(Data to use)

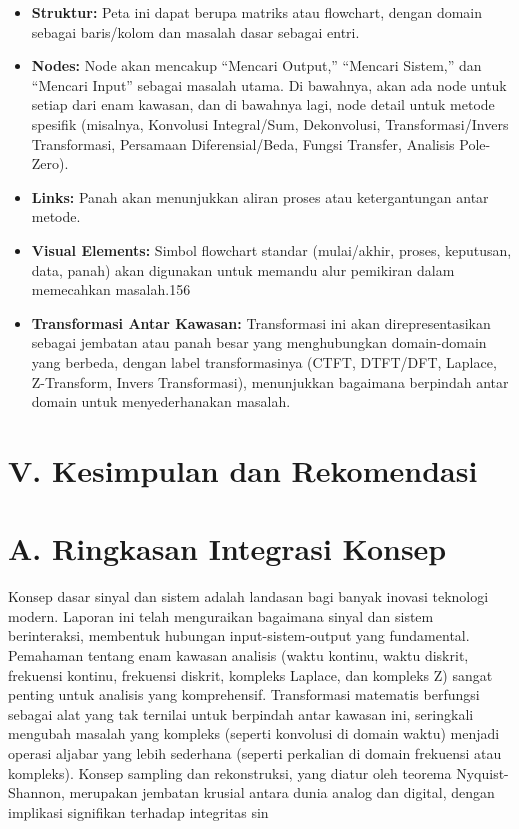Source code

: \documentclass[
  letterpaper,
  DIV=11,
  numbers=noendperiod]{scrreprt}
\begin{document}
\begin{itemize}
\item
  \textbf{Struktur:} Peta ini dapat berupa matriks atau flowchart,
  dengan domain sebagai baris/kolom dan masalah dasar sebagai entri.
\item
  \textbf{Nodes:} Node akan mencakup ``Mencari Output,'' ``Mencari
  Sistem,'' dan ``Mencari Input'' sebagai masalah utama. Di bawahnya,
  akan ada node untuk setiap dari enam kawasan, dan di bawahnya lagi,
  node detail untuk metode spesifik (misalnya, Konvolusi Integral/Sum,
  Dekonvolusi, Transformasi/Invers Transformasi, Persamaan
  Diferensial/Beda, Fungsi Transfer, Analisis Pole-Zero).
\item
  \textbf{Links:} Panah akan menunjukkan aliran proses atau
  ketergantungan antar metode.
\item
  \textbf{Visual Elements:} Simbol flowchart standar (mulai/akhir,
  proses, keputusan, data, panah) akan digunakan untuk memandu alur
  pemikiran dalam memecahkan masalah.156
\item
  \textbf{Transformasi Antar Kawasan:} Transformasi ini akan
  direpresentasikan sebagai jembatan atau panah besar yang menghubungkan
  domain-domain yang berbeda, dengan label transformasinya (CTFT,
  DTFT/DFT, Laplace, Z-Transform, Invers Transformasi), menunjukkan
  bagaimana berpindah antar domain untuk menyederhanakan masalah.
\end{itemize}

\section{V. Kesimpulan dan
Rekomendasi}\label{v.-kesimpulan-dan-rekomendasi}

\section{A. Ringkasan Integrasi
Konsep}\label{a.-ringkasan-integrasi-konsep}

Konsep dasar sinyal dan sistem adalah landasan bagi banyak inovasi
teknologi modern. Laporan ini telah menguraikan bagaimana sinyal dan
sistem berinteraksi, membentuk hubungan input-sistem-output yang
fundamental. Pemahaman tentang enam kawasan analisis (waktu kontinu,
waktu diskrit, frekuensi kontinu, frekuensi diskrit, kompleks Laplace,
dan kompleks Z) sangat penting untuk analisis yang komprehensif.
Transformasi matematis berfungsi sebagai alat yang tak ternilai untuk
berpindah antar kawasan ini, seringkali mengubah masalah yang kompleks
(seperti konvolusi di domain waktu) menjadi operasi aljabar yang lebih
sederhana (seperti perkalian di domain frekuensi atau kompleks). Konsep
sampling dan rekonstruksi, yang diatur oleh teorema Nyquist-Shannon,
merupakan jembatan krusial antara dunia analog dan digital, dengan
implikasi signifikan terhadap integritas sin
\end{document}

(End Data to use)

Exercise goal:
The answer must be every line from the records above that contains "Konsep".

Written answer:
Konsep}\label{a.-ringkasan-integrasi-konsep}
Konsep dasar sinyal dan sistem adalah landasan bagi banyak inovasi
sederhana (seperti perkalian di domain frekuensi atau kompleks). Konsep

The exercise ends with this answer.